$\mathrm{P\Sigma L}(2,8)$ is a counter-example.
A corrected version of the statement is that, under the hypothesis, either
a) $G\cong Z_p$ for some prime $p$,
b) $G\cong Z_p\times Z_q$ for some primes $p$ and $q$,
c) $G$ is a Frobenius group with kernel an elementary abelian $p$-group and the complement has prime order, or
d) $G$ is an almost simple group.
Proof:
Let $N$ be a minimal normal subgroup of $G$. We have $N=T_1\times\cdots \times T_k$, where the $T_i$'s are isomorphic simple groups. Take $L\leq T_1$ and let $H$ be as given by the hypothesis.
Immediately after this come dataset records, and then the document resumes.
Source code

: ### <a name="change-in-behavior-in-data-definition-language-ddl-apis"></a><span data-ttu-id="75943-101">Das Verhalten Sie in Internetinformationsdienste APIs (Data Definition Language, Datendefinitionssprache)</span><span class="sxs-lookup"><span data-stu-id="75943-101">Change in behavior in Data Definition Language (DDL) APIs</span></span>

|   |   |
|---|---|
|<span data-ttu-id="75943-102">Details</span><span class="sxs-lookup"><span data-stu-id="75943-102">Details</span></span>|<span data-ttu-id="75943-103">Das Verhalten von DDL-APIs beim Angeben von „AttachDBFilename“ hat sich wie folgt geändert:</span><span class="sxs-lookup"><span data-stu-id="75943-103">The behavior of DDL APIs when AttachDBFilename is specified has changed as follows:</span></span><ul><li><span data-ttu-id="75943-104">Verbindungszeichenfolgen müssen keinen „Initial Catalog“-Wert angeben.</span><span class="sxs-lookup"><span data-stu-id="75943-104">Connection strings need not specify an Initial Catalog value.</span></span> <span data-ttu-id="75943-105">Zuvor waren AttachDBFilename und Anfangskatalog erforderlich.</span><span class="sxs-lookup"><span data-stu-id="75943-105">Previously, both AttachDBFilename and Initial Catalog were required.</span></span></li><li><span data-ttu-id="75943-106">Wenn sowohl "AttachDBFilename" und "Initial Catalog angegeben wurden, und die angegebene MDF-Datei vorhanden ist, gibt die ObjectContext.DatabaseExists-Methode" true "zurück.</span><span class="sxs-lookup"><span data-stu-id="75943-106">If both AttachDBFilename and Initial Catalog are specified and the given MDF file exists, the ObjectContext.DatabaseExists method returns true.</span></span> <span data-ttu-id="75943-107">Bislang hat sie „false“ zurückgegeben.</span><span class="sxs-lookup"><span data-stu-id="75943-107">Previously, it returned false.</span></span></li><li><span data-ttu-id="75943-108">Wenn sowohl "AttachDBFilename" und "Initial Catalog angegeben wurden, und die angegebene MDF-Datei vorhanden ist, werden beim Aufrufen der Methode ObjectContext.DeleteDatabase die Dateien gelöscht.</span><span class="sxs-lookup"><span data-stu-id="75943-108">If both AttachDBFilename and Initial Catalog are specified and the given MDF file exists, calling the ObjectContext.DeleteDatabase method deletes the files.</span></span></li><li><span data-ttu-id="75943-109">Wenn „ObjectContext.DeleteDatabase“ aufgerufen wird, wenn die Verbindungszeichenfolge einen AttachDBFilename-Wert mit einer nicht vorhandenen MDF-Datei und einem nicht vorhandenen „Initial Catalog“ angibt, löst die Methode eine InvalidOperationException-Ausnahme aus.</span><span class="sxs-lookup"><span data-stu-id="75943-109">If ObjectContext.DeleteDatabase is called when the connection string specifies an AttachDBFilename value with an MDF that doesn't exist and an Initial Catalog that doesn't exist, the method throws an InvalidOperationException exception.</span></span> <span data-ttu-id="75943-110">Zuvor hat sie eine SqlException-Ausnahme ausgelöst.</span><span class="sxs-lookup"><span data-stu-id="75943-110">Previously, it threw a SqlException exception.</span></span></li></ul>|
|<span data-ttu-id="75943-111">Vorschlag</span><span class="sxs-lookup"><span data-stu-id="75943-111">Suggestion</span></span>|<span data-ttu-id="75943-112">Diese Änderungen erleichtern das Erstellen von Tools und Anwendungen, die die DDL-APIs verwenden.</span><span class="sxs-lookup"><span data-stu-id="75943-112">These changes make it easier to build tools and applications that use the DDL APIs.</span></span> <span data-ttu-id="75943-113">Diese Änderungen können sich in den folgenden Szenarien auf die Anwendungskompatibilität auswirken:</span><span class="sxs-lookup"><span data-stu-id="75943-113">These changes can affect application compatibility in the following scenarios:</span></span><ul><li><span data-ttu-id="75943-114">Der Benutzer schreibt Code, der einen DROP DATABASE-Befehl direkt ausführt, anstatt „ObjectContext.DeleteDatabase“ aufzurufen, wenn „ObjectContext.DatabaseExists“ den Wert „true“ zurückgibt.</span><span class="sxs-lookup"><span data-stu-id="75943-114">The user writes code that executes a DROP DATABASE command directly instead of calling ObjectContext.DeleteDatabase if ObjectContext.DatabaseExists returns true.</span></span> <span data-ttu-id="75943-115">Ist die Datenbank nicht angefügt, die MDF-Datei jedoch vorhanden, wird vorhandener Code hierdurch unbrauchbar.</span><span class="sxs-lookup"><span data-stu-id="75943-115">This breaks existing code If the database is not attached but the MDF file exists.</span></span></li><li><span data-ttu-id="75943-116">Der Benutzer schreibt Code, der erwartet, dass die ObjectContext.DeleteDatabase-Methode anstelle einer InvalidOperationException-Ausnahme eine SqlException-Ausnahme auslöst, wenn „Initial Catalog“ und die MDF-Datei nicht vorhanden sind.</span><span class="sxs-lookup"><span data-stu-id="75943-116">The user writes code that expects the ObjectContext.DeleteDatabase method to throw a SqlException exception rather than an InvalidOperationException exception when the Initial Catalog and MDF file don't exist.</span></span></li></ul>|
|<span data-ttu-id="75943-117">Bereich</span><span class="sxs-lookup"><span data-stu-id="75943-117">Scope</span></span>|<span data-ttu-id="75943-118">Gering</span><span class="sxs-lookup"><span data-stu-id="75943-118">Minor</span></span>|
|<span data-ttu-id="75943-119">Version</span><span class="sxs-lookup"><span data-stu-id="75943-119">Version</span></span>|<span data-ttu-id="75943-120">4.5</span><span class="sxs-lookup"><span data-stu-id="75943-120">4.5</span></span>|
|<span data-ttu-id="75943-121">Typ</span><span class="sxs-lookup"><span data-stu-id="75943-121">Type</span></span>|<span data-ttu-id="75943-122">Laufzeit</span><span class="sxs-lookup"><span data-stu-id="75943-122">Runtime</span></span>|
Case 1) $H\leq N$. In this case, we have $G=N$. If $T$ is abelian, then $G$ is abelian hence $k=1$ and we are in case a). If $T$ is nonabelian then, since $N$ is generated by $T_1$ and $H$ a group of prime order, we find that $k=1$ and $G$ is simple.
Case 2) $H\not\leq N$. Since $H$ has prime order, we have $N\cap H=1$ and thus $G=N\rtimes H$. If $T$ is abelian, then either $H$ is malnormal and $G$ is Frobenius and we have c), or $G$ is abelian and we have b). If $T$ is nonabelian, then the $T_i$'s are the only minimal normal subgroups of $N$ and $H$ must act transitively on $\{T_1,\ldots,T_k\}$. As $H$ has prime order, either $k=1$ (and we are in case d)), or $k=|H|$. In the latter case, $L$ has exactly $k$ conjugates, each of them contained in some $T_i$. On the other hand, these conjugates must generate $N$, which is a contradiction.
Note that this not exactly a characterisation. For example, not all almost simple groups have this property and neither do all groups in c).